● WORK TASK: Repeat every line of the material below exactly.

● STUDY MATERIAL:
--*--

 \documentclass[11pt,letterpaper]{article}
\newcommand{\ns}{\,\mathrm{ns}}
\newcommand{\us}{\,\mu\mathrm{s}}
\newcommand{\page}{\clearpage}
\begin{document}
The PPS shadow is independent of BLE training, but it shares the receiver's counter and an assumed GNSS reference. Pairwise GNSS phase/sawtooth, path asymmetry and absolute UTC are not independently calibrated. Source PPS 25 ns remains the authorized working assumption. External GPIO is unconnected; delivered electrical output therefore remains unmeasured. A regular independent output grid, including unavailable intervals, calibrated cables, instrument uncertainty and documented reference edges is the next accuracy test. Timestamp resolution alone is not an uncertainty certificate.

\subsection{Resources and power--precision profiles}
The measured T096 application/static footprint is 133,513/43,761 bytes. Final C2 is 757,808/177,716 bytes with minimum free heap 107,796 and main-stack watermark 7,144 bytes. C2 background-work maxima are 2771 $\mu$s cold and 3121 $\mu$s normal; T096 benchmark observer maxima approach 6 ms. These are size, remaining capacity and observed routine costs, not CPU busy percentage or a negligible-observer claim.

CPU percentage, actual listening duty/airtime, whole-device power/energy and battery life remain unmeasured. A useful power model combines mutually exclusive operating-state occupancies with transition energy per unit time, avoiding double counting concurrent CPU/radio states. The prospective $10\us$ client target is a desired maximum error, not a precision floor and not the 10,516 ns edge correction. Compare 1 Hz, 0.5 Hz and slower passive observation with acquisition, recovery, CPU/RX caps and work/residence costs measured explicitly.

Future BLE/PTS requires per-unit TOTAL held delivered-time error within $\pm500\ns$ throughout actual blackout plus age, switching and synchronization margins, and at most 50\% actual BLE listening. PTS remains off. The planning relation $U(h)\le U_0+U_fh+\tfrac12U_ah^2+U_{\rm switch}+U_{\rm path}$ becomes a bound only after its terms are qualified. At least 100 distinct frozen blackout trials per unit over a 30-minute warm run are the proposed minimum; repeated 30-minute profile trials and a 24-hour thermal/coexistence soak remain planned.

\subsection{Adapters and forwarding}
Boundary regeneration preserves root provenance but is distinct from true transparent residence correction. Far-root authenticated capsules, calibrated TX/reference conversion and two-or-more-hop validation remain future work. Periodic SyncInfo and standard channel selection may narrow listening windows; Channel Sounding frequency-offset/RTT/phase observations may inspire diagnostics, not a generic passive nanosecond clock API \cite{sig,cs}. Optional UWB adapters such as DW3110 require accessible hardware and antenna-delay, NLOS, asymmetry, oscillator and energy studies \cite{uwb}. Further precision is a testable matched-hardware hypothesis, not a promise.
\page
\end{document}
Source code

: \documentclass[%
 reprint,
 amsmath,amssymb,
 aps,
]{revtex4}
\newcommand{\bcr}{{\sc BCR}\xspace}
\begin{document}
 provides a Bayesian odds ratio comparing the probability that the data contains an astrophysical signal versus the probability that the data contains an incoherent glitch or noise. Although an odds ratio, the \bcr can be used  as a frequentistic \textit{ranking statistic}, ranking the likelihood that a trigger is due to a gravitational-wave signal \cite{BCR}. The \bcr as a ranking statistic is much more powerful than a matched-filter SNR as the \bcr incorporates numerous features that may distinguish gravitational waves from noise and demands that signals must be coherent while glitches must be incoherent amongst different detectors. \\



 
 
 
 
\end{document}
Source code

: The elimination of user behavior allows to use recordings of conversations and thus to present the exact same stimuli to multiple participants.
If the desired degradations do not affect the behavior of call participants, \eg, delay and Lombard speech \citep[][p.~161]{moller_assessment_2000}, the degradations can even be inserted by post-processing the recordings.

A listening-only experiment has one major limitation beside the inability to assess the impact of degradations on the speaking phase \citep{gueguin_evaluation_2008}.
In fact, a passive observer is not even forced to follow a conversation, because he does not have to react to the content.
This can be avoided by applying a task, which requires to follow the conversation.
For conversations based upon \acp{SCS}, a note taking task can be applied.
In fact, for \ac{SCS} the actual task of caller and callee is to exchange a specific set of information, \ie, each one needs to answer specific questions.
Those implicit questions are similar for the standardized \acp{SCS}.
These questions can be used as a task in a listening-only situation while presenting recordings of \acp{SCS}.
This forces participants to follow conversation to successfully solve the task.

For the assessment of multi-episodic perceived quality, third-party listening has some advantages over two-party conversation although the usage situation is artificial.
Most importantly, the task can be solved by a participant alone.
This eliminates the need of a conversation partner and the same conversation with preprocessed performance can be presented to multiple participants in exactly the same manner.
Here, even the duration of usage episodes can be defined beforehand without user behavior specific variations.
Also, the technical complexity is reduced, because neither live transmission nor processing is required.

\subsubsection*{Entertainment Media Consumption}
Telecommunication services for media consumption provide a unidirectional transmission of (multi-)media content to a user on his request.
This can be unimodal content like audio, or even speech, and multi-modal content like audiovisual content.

--*--

● COMPLETED EXERCISE:
 \documentclass[11pt,letterpaper]{article}
\newcommand{\ns}{\,\mathrm{ns}}
\newcommand{\us}{\,\mu\mathrm{s}}
\newcommand{\page}{\clearpage}
\begin{document}
The PPS shadow is independent of BLE training, but it shares the receiver's counter and an assumed GNSS reference. Pairwise GNSS phase/sawtooth, path asymmetry and absolute UTC are not independently calibrated. Source PPS 25 ns remains the authorized working assumption. External GPIO is unconnected; delivered electrical output therefore remains unmeasured. A regular independent output grid, including unavailable intervals, calibrated cables, instrument uncertainty and documented reference edges is the next accuracy test. Timestamp resolution alone is not an uncertainty certificate.

\subsection{Resources and power--precision profiles}
The measured T096 application/static footprint is 133,513/43,761 bytes. Final C2 is 757,808/177,716 bytes with minimum free heap 107,796 and main-stack watermark 7,144 bytes. C2 background-work maxima are 2771 $\mu$s cold and 3121 $\mu$s normal; T096 benchmark observer maxima approach 6 ms. These are size, remaining capacity and observed routine costs, not CPU busy percentage or a negligible-observer claim.

CPU percentage, actual listening duty/airtime, whole-device power/energy and battery life remain unmeasured. A useful power model combines mutually exclusive operating-state occupancies with transition energy per unit time, avoiding double counting concurrent CPU/radio states. The prospective $10\us$ client target is a desired maximum error, not a precision floor and not the 10,516 ns edge correction. Compare 1 Hz, 0.5 Hz and slower passive observation with acquisition, recovery, CPU/RX caps and work/residence costs measured explicitly.

Future BLE/PTS requires per-unit TOTAL held delivered-time error within $\pm500\ns$ throughout actual blackout plus age, switching and synchronization margins, and at most 50\% actual BLE listening. PTS remains off. The planning relation $U(h)\le U_0+U_fh+\tfrac12U_ah^2+U_{\rm switch}+U_{\rm path}$ becomes a bound only after its terms are qualified. At least 100 distinct frozen blackout trials per unit over a 30-minute warm run are the proposed minimum; repeated 30-minute profile trials and a 24-hour thermal/coexistence soak remain planned.

\subsection{Adapters and forwarding}
Boundary regeneration preserves root provenance but is distinct from true transparent residence correction. Far-root authenticated capsules, calibrated TX/reference conversion and two-or-more-hop validation remain future work. Periodic SyncInfo and standard channel selection may narrow listening windows; Channel Sounding frequency-offset/RTT/phase observations may inspire diagnostics, not a generic passive nanosecond clock API \cite{sig,cs}. Optional UWB adapters such as DW3110 require accessible hardware and antenna-delay, NLOS, asymmetry, oscillator and energy studies \cite{uwb}. Further precision is a testable matched-hardware hypothesis, not a promise.
\page
\end{document}
Source code

: \documentclass[%
 reprint,
 amsmath,amssymb,
 aps,
]{revtex4}
\newcommand{\bcr}{{\sc BCR}\xspace}
\begin{document}
 provides a Bayesian odds ratio comparing the probability that the data contains an astrophysical signal versus the probability that the data contains an incoherent glitch or noise. Although an odds ratio, the \bcr can be used  as a frequentistic \textit{ranking statistic}, ranking the likelihood that a trigger is due to a gravitational-wave signal \cite{BCR}. The \bcr as a ranking statistic is much more powerful than a matched-filter SNR as the \bcr incorporates numerous features that may distinguish gravitational waves from noise and demands that signals must be coherent while glitches must be incoherent amongst different detectors. \\



 
 
 
 
\end{document}
Source code

: The elimination of user behavior allows to use recordings of conversations and thus to present the exact same stimuli to multiple participants.
If the desired degradations do not affect the behavior of call participants, \eg, delay and Lombard speech \citep[][p.~161]{moller_assessment_2000}, the degradations can even be inserted by post-processing the recordings.

A listening-only experiment has one major limitation beside the inability to assess the impact of degradations on the speaking phase \citep{gueguin_evaluation_2008}.
In fact, a passive observer is not even forced to follow a conversation, because he does not have to react to the content.
This can be avoided by applying a task, which requires to follow the conversation.
For conversations based upon \acp{SCS}, a note taking task can be applied.
In fact, for \ac{SCS} the actual task of caller and callee is to exchange a specific set of information, \ie, each one needs to answer specific questions.
Those implicit questions are similar for the standardized \acp{SCS}.
These questions can be used as a task in a listening-only situation while presenting recordings of \acp{SCS}.
This forces participants to follow conversation to successfully solve the task.

For the assessment of multi-episodic perceived quality, third-party listening has some advantages over two-party conversation although the usage situation is artificial.
Most importantly, the task can be solved by a participant alone.
This eliminates the need of a conversation partner and the same conversation with preprocessed performance can be presented to multiple participants in exactly the same manner.
Here, even the duration of usage episodes can be defined beforehand without user behavior specific variations.
Also, the technical complexity is reduced, because neither live transmission nor processing is required.

\subsubsection*{Entertainment Media Consumption}
Telecommunication services for media consumption provide a unidirectional transmission of (multi-)media content to a user on his request.
This can be unimodal content like audio, or even speech, and multi-modal content like audiovisual content.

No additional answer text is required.